For the last decade, Healthy Peninsula has been a member of Healthy Maine Partnership. In Washington and Hancock counties, a total of six organizations had that distinction, but with a new round of contracts that number has been reduced to two—one for Hancock County and one for Washington County. Hancock County’s contract has been awarded to Healthy Acadia.
Healthy Peninsula has been at the forefront of grassroots community-fueled programs aimed at keeping the towns of the greater Blue Hill Peninsula healthy. The nonprofit organization has implemented many programs addressing tobacco cessation, healthy eating and nutrition, substance abuse and workplace wellness.
To satisfy the mandates that come with the state contract, HP has worked to juggle state-identified policy initiatives alongside its own programs. Now that state tax funding has been taken away, those initiatives will no longer drive the programs administered by HP, said Vaughn, although the group will continue to support and promote health. While the grant process, the state application for funding, and the decision to fund one and not another of the Healthy Maine coalitions are complicated, at the heart of the matter is that without the state funding, HP is free to seek other funding sources and tailor its programs to the communities it covers.
Accepting state funding meant that HP had to do a lot of “technical work,” said Vaughn, and pass out a lot of flyers and work on larger policy issues, and while that is all worthwhile, the loss of funding will mean that the group can spend its resources working on local programs.

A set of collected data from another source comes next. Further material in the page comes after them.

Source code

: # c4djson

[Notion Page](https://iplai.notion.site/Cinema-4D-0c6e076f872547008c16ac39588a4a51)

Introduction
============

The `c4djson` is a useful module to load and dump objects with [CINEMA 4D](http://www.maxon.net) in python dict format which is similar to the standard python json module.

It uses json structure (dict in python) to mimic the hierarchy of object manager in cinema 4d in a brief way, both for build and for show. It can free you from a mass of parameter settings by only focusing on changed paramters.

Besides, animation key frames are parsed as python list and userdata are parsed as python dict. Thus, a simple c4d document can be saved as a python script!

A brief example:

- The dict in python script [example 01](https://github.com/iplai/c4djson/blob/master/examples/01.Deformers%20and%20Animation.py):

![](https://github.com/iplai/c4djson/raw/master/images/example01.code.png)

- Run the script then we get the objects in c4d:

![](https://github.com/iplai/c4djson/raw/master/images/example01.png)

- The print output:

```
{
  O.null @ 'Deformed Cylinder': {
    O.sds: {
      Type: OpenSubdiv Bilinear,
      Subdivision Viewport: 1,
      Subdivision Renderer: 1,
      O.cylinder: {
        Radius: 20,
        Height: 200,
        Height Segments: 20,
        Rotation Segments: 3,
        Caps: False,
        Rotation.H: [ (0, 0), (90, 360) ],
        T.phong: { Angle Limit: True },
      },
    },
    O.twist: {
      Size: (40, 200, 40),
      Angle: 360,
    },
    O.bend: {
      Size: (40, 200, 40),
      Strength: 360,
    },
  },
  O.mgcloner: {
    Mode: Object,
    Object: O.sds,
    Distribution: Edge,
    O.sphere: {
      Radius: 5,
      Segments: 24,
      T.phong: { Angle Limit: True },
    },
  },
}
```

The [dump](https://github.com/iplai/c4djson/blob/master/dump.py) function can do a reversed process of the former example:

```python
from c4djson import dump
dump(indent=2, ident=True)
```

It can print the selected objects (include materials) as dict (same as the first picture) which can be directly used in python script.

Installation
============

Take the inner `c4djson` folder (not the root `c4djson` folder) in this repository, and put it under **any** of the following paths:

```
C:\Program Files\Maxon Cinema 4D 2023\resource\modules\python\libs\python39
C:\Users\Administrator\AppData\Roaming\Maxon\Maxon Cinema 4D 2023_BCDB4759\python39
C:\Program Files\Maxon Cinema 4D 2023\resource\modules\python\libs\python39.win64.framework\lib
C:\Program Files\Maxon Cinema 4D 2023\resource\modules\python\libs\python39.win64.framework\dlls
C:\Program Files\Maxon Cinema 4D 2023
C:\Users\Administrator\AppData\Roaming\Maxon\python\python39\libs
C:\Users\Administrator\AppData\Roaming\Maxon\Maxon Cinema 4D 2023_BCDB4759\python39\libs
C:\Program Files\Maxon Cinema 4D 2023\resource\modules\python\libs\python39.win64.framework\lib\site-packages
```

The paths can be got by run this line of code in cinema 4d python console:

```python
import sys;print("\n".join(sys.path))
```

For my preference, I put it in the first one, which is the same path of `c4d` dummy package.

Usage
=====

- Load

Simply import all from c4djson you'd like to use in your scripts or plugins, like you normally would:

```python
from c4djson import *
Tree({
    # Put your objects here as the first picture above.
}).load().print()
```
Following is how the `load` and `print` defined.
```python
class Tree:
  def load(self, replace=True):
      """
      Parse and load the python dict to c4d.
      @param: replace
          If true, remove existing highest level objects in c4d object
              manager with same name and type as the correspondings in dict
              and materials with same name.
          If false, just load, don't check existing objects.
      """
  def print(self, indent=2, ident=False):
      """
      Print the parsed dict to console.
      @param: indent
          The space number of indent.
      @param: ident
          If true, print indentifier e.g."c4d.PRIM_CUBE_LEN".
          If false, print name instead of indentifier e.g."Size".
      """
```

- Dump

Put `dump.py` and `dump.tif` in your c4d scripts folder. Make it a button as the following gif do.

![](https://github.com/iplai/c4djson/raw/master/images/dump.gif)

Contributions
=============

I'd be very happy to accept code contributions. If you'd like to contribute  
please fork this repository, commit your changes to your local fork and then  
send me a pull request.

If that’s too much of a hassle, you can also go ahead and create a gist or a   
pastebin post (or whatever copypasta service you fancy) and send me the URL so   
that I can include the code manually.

Over the last few years, HP has established an integrated nutrition education program in Sedgwick, which will soon branch out to other towns. It has aided food pantries and local community greenhouse and gardening projects, has worked with Head Start and recently created a “Magic Bus” to deliver books and fresh produce to families around Sedgwick. HP has also worked to incubate local Friends and Neighbors groups, and is working with the Deer Isle school system to implement Ready by 21.
“I don’t think people are going to see very much change in what we do and in the programs we offer,” said Vaughn. The loss of funding “will be a challenge,” she said, “but it is also an opportunity to develop our community assets more fully. We have a history of being a catalyst for projects and for bringing the right partners together. We will now have the capacity to do more of that.”